Mas afinal quem é o encoberto, o Rei que todos procuramos para realizar o sonho da alma pátria e cumprir Portugal?

O ENCOBERTO:

Que símbolo fecundo
Vem na aurora ansiosa?
Na Cruz Morta do Mundo
A Vida que é a Rosa

Que símbolo divino
Traz o dia já visto
Na Cruz, que é o destino
A Rosa que é o Cristo.
Que símbolo final
Mostra o Sol já desperto
Na Cruz morta e fatal
A Rosa do encoberto


A Vida que é a Rosa; A Rosa que é o Cristo; A Rosa do encoberto, as rosas multiplicam-se dando origem a um rosário ou campo de rosas. O símbolo da rosa identifica o rei verdadeiro!

www.reifazdeconta.com


De vasconcellos a 25 de Março de 2009 às 13:51
Outras características que identificam o rei desejado:

As Ilhas afortunadas:

São ilhas afortunadas
São terras sem ter lugar,
Onde o Rei mora esperando.
Mas se vamos despertando,
Cala a voz, e há só o mar.

Calma

Que costa é que as ondas contam
E não se pode encontrar
Por mais naus que haja no mar?
O que é que as ondas encontram
E nunca se vê surgindo?
Este som de o mar praiar
Onde é que está existindo?

Ilha próxima e remota,
Que nos ouvidos persiste,
Para a vista não existe.
Que nau, que armada, que frota
Pode encontrar o caminho
À praia onde o mar insiste,
Se à vista o mar é sozinho?

O rei verdadeiro nasceu ou vive numa ilha próxima e remota.

Haverá rasgões no espaço
Que dêem para o outro lado
E que, um deles encontrado,
Aqui onde há só sargaço,
Surja uma ilha velada,
O país afortunado
Que guarda o rei desterrado
Em sua vida encantada?

Rasgões no espaço, refere-se a vinda do Rei desterrado de avião, o Rei que tem uma vida encantada.

O desejado:

Onde quer que entre sombras e dizeres
Jazas remoto, sente-te sonhado

O assunto do rei verdadeiro estavam aparentemente enterrado, mas alguém sonhava com o Desejado!
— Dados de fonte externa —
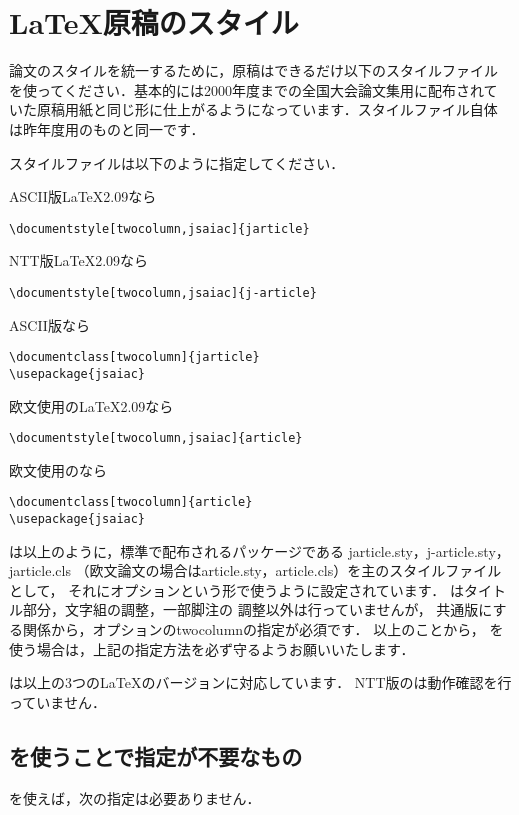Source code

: \section{\LaTeX{}原稿のスタイル}
論文のスタイルを統一するために，原稿はできるだけ以下のスタイルファイル
を使ってください．基本的には2000年度までの全国大会論文集用に配布されて
いた原稿用紙と同じ形に仕上がるようになっています．スタイルファイル自体
は昨年度用のものと同一です．

スタイルファイルは以下のように指定してください．

ASCII版\LaTeX{}2.09なら
\begin{verbatim}
\documentstyle[twocolumn,jsaiac]{jarticle}
\end{verbatim}

NTT版\LaTeX{}2.09なら
\begin{verbatim}
\documentstyle[twocolumn,jsaiac]{j-article}
\end{verbatim}

ASCII版\LaTeXe{}なら
\begin{verbatim}
\documentclass[twocolumn]{jarticle}
\usepackage{jsaiac}
\end{verbatim}

欧文使用の\LaTeX{}2.09なら
\begin{verbatim}
\documentstyle[twocolumn,jsaiac]{article}
\end{verbatim}

欧文使用の\LaTeXe{}なら
\begin{verbatim}
\documentclass[twocolumn]{article}
\usepackage{jsaiac}
\end{verbatim}

\Style{}は以上のように，標準で配布されるパッケージである
jarticle.sty，j-article.sty，jarticle.cls
（欧文論文の場合はarticle.sty，article.cls）を主のスタイルファイルとして，
それにオプションという形で使うように設定されています．
\Style{}はタイトル部分，文字組の調整，一部脚注の
調整以外は行っていませんが，
共通版にする関係から，オプションのtwocolumnの指定が必須です．
以上のことから，
\Style{}を使う場合は，上記の指定方法を必ず守るようお願いいたします．

\Style{}は以上の3つの\LaTeX{}のバージョンに対応しています．
NTT版の\LaTeXe{}は動作確認を行っていません．

\subsection{\Style{}を使うことで指定が不要なもの}

\Style{}を使えば，次の指定は必要ありません．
E ergue-te do fundo de não – seres
Para o teu novo fado!

O facto de não ser uma situação normal não impede de cumprir o destino, como Desejado!

Vem Galaaz com a pátria, erguer de novo,
Mas já no auge da suprema prova
A alma penitente do teu povo
À eucaristia Nova

Vem fiel cavaleiro, aquele a quem foi confiada a missão, vem erguer a pátria e celebra com o teu povo um novo compromisso, uma forma diferente de fazer e viver a vida!
Galaaz é o cavaleiro a quem se confiam missões!

Mestre da paz, ergue o teu gládio ungido,
Excalibur do Fim, em jeito tal
Que sua Luz ao mundo dividido
Revele o santo Graal!

Revela ao povo a tua força e a tua bondade de forma tal que as pessoas divididas, vejam a verdade, o santo Graal!

Não deixa de ser curioso que Nª. Sª disse aos pastorinhos, só o Rosário salvará Portugal!